Stored entries
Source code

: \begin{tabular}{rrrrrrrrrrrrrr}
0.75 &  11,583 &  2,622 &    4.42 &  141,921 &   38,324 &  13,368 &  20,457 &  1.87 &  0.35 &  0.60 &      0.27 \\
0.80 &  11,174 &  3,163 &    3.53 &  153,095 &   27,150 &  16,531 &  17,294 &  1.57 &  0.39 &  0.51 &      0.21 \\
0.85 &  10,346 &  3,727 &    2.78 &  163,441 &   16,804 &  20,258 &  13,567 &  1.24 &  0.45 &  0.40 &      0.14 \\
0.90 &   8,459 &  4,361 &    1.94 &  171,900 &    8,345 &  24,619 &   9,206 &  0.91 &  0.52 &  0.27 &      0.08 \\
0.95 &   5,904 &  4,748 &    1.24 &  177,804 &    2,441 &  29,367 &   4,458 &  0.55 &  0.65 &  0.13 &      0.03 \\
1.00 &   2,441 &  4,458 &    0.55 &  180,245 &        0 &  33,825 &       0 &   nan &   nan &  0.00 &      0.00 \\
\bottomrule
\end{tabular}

- [DESCRIPTION OF THE TASK]:
Return the data exactly. Include every record.

- [EXPECTED ANSWER]:
Source code

: \begin{tabular}{rrrrrrrrrrrrrr}
0.75 &  11,583 &  2,622 &    4.42 &  141,921 &   38,324 &  13,368 &  20,457 &  1.87 &  0.35 &  0.60 &      0.27 \\
0.80 &  11,174 &  3,163 &    3.53 &  153,095 &   27,150 &  16,531 &  17,294 &  1.57 &  0.39 &  0.51 &      0.21 \\
0.85 &  10,346 &  3,727 &    2.78 &  163,441 &   16,804 &  20,258 &  13,567 &  1.24 &  0.45 &  0.40 &      0.14 \\
0.90 &   8,459 &  4,361 &    1.94 &  171,900 &    8,345 &  24,619 &   9,206 &  0.91 &  0.52 &  0.27 &      0.08 \\
0.95 &   5,904 &  4,748 &    1.24 &  177,804 &    2,441 &  29,367 &   4,458 &  0.55 &  0.65 &  0.13 &      0.03 \\
1.00 &   2,441 &  4,458 &    0.55 &  180,245 &        0 &  33,825 &       0 &   nan &   nan &  0.00 &      0.00 \\
\bottomrule
\end{tabular}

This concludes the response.